- The problem
Everything in the entries below except the pictures must be returned exactly.

- The data
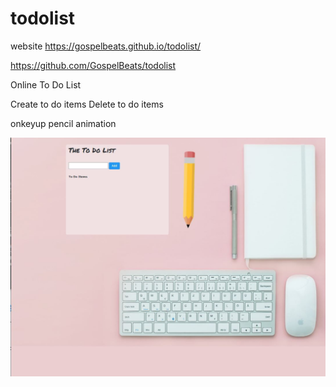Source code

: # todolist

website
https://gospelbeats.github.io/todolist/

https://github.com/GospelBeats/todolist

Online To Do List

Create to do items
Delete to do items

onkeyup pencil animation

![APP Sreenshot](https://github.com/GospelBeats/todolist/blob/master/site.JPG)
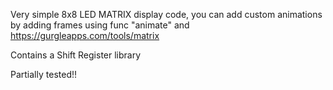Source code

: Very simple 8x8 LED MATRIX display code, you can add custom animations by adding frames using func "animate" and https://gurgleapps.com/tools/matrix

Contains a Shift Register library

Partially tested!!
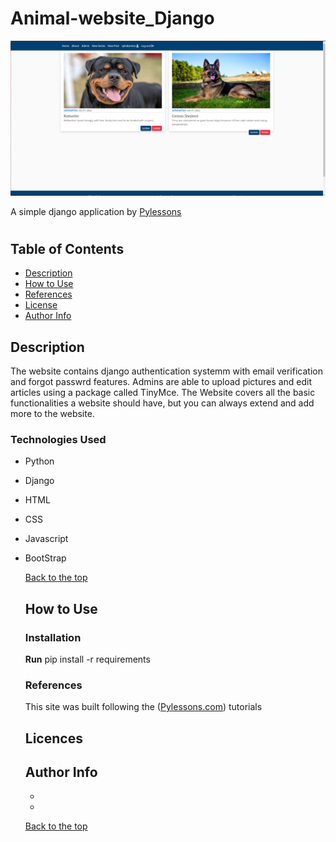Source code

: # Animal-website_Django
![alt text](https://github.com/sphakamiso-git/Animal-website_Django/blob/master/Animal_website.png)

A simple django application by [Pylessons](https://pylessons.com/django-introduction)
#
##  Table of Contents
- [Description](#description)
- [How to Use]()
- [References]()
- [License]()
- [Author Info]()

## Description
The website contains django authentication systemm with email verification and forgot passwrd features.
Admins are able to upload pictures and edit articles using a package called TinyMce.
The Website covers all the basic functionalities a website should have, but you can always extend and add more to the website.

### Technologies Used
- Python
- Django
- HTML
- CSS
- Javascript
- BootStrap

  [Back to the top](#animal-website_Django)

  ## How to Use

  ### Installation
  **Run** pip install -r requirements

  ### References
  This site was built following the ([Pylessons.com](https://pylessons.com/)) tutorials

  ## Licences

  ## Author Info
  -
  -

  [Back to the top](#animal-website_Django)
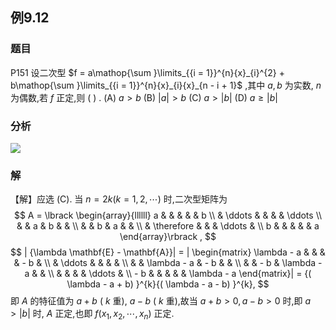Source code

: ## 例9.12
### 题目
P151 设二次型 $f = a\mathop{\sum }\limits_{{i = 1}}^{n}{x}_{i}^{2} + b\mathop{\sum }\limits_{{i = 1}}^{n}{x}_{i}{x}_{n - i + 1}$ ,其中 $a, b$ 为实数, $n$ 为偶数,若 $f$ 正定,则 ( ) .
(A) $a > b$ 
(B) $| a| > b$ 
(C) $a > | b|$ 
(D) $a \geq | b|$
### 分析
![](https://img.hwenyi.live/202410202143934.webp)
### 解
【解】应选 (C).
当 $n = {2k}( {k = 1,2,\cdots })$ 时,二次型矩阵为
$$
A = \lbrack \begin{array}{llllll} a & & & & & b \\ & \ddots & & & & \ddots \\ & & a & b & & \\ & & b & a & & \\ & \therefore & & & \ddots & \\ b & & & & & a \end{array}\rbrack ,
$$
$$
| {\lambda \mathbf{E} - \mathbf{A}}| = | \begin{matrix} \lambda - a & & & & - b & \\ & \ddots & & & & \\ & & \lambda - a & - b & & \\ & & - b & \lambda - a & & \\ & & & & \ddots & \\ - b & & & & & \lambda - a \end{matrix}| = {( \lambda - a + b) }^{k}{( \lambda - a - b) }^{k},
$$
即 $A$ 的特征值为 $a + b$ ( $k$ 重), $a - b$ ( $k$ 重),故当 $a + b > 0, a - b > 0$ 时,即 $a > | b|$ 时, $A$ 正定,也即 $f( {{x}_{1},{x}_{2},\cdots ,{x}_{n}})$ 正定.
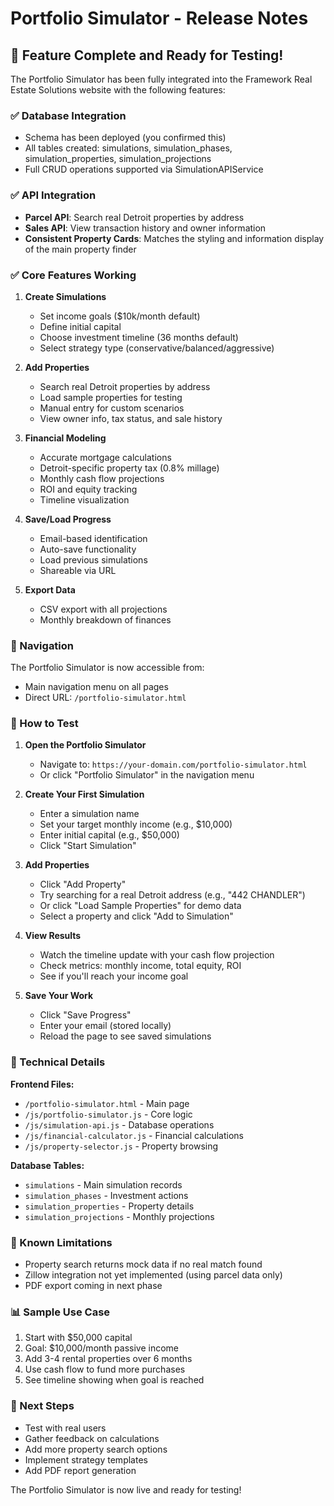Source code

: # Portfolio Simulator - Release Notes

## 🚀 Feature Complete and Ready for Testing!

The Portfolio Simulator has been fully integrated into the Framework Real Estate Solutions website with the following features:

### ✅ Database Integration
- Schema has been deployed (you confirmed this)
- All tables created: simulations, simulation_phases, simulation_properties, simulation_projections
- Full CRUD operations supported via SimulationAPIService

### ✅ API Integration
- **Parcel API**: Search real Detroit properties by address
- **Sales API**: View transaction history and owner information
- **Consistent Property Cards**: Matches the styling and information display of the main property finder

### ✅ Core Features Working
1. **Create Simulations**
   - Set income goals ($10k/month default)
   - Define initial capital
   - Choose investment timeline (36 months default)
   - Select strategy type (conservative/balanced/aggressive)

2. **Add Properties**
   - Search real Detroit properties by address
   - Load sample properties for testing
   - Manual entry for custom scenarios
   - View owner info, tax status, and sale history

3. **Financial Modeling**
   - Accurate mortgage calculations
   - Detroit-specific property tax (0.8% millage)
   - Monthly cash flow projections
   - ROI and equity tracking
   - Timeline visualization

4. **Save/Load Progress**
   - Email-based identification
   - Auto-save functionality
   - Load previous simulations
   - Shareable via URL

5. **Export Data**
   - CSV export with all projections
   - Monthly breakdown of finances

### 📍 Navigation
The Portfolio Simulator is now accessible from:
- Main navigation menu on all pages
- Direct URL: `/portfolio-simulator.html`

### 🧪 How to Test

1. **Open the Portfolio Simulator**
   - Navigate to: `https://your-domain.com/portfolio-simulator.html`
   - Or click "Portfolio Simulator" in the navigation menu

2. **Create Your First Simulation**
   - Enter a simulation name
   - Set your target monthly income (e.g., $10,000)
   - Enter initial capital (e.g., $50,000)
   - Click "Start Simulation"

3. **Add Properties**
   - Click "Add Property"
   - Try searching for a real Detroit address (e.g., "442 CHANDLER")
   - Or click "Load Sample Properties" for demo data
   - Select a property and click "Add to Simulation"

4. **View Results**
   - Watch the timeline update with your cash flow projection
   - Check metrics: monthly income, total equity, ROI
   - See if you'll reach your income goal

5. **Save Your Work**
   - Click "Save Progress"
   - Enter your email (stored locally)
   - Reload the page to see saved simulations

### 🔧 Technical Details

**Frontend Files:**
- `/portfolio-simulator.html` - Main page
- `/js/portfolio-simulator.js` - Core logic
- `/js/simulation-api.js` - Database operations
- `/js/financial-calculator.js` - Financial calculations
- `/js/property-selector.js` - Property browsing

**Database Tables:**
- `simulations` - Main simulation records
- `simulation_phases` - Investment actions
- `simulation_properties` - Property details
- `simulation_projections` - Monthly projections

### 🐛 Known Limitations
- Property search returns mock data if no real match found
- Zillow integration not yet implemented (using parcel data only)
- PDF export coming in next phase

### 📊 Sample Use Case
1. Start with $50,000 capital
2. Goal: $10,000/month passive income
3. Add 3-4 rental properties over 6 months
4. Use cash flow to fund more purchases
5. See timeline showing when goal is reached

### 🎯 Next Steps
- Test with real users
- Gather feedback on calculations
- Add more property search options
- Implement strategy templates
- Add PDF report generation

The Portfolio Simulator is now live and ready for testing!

- Written response
Source code

: # todolist

website
https://gospelbeats.github.io/todolist/

https://github.com/GospelBeats/todolist

Online To Do List

Create to do items
Delete to do items

onkeyup pencil animation

![APP Sreenshot](https://github.com/GospelBeats/todolist/blob/master/site.JPG)
Source code

: Very simple 8x8 LED MATRIX display code, you can add custom animations by adding frames using func "animate" and https://gurgleapps.com/tools/matrix

Contains a Shift Register library

Partially tested!!
Source code

: # Animal-website_Django
![alt text](https://github.com/sphakamiso-git/Animal-website_Django/blob/master/Animal_website.png)

A simple django application by [Pylessons](https://pylessons.com/django-introduction)
#
##  Table of Contents
- [Description](#description)
- [How to Use]()
- [References]()
- [License]()
- [Author Info]()

## Description
The website contains django authentication systemm with email verification and forgot passwrd features.
Admins are able to upload pictures and edit articles using a package called TinyMce.
The Website covers all the basic functionalities a website should have, but you can always extend and add more to the website.

### Technologies Used
- Python
- Django
- HTML
- CSS
- Javascript
- BootStrap

  [Back to the top](#animal-website_Django)

  ## How to Use

  ### Installation
  **Run** pip install -r requirements

  ### References
  This site was built following the ([Pylessons.com](https://pylessons.com/)) tutorials

  ## Licences

  ## Author Info
  -
  -

  [Back to the top](#animal-website_Django)
Source code

: ## 例9.12
### 题目
P151 设二次型 $f = a\mathop{\sum }\limits_{{i = 1}}^{n}{x}_{i}^{2} + b\mathop{\sum }\limits_{{i = 1}}^{n}{x}_{i}{x}_{n - i + 1}$ ,其中 $a, b$ 为实数, $n$ 为偶数,若 $f$ 正定,则 ( ) .
(A) $a > b$ 
(B) $| a| > b$ 
(C) $a > | b|$ 
(D) $a \geq | b|$
### 分析
![](https://img.hwenyi.live/202410202143934.webp)
### 解
【解】应选 (C).
当 $n = {2k}( {k = 1,2,\cdots })$ 时,二次型矩阵为
$$
A = \lbrack \begin{array}{llllll} a & & & & & b \\ & \ddots & & & & \ddots \\ & & a & b & & \\ & & b & a & & \\ & \therefore & & & \ddots & \\ b & & & & & a \end{array}\rbrack ,
$$
$$
| {\lambda \mathbf{E} - \mathbf{A}}| = | \begin{matrix} \lambda - a & & & & - b & \\ & \ddots & & & & \\ & & \lambda - a & - b & & \\ & & - b & \lambda - a & & \\ & & & & \ddots & \\ - b & & & & & \lambda - a \end{matrix}| = {( \lambda - a + b) }^{k}{( \lambda - a - b) }^{k},
$$
即 $A$ 的特征值为 $a + b$ ( $k$ 重), $a - b$ ( $k$ 重),故当 $a + b > 0, a - b > 0$ 时,即 $a > | b|$ 时, $A$ 正定,也即 $f( {{x}_{1},{x}_{2},\cdots ,{x}_{n}})$ 正定.
Source code

: # Portfolio Simulator - Release Notes

## 🚀 Feature Complete and Ready for Testing!

The Portfolio Simulator has been fully integrated into the Framework Real Estate Solutions website with the following features:

### ✅ Database Integration
- Schema has been deployed (you confirmed this)
- All tables created: simulations, simulation_phases, simulation_properties, simulation_projections
- Full CRUD operations supported via SimulationAPIService

### ✅ API Integration
- **Parcel API**: Search real Detroit properties by address
- **Sales API**: View transaction history and owner information
- **Consistent Property Cards**: Matches the styling and information display of the main property finder

### ✅ Core Features Working
1. **Create Simulations**
   - Set income goals ($10k/month default)
   - Define initial capital
   - Choose investment timeline (36 months default)
   - Select strategy type (conservative/balanced/aggressive)

2. **Add Properties**
   - Search real Detroit properties by address
   - Load sample properties for testing
   - Manual entry for custom scenarios
   - View owner info, tax status, and sale history

3. **Financial Modeling**
   - Accurate mortgage calculations
   - Detroit-specific property tax (0.8% millage)
   - Monthly cash flow projections
   - ROI and equity tracking
   - Timeline visualization

4. **Save/Load Progress**
   - Email-based identification
   - Auto-save functionality
   - Load previous simulations
   - Shareable via URL

5. **Export Data**
   - CSV export with all projections
   - Monthly breakdown of finances

### 📍 Navigation
The Portfolio Simulator is now accessible from:
- Main navigation menu on all pages
- Direct URL: `/portfolio-simulator.html`

### 🧪 How to Test

1. **Open the Portfolio Simulator**
   - Navigate to: `https://your-domain.com/portfolio-simulator.html`
   - Or click "Portfolio Simulator" in the navigation menu

2. **Create Your First Simulation**
   - Enter a simulation name
   - Set your target monthly income (e.g., $10,000)
   - Enter initial capital (e.g., $50,000)
   - Click "Start Simulation"

3. **Add Properties**
   - Click "Add Property"
   - Try searching for a real Detroit address (e.g., "442 CHANDLER")
   - Or click "Load Sample Properties" for demo data
   - Select a property and click "Add to Simulation"

4. **View Results**
   - Watch the timeline update with your cash flow projection
   - Check metrics: monthly income, total equity, ROI
   - See if you'll reach your income goal

5. **Save Your Work**
   - Click "Save Progress"
   - Enter your email (stored locally)
   - Reload the page to see saved simulations

### 🔧 Technical Details

**Frontend Files:**
- `/portfolio-simulator.html` - Main page
- `/js/portfolio-simulator.js` - Core logic
- `/js/simulation-api.js` - Database operations
- `/js/financial-calculator.js` - Financial calculations
- `/js/property-selector.js` - Property browsing

**Database Tables:**
- `simulations` - Main simulation records
- `simulation_phases` - Investment actions
- `simulation_properties` - Property details
- `simulation_projections` - Monthly projections

### 🐛 Known Limitations
- Property search returns mock data if no real match found
- Zillow integration not yet implemented (using parcel data only)
- PDF export coming in next phase

### 📊 Sample Use Case
1. Start with $50,000 capital
2. Goal: $10,000/month passive income
3. Add 3-4 rental properties over 6 months
4. Use cash flow to fund more purchases
5. See timeline showing when goal is reached

### 🎯 Next Steps
- Test with real users
- Gather feedback on calculations
- Add more property search options
- Implement strategy templates
- Add PDF report generation

The Portfolio Simulator is now live and ready for testing!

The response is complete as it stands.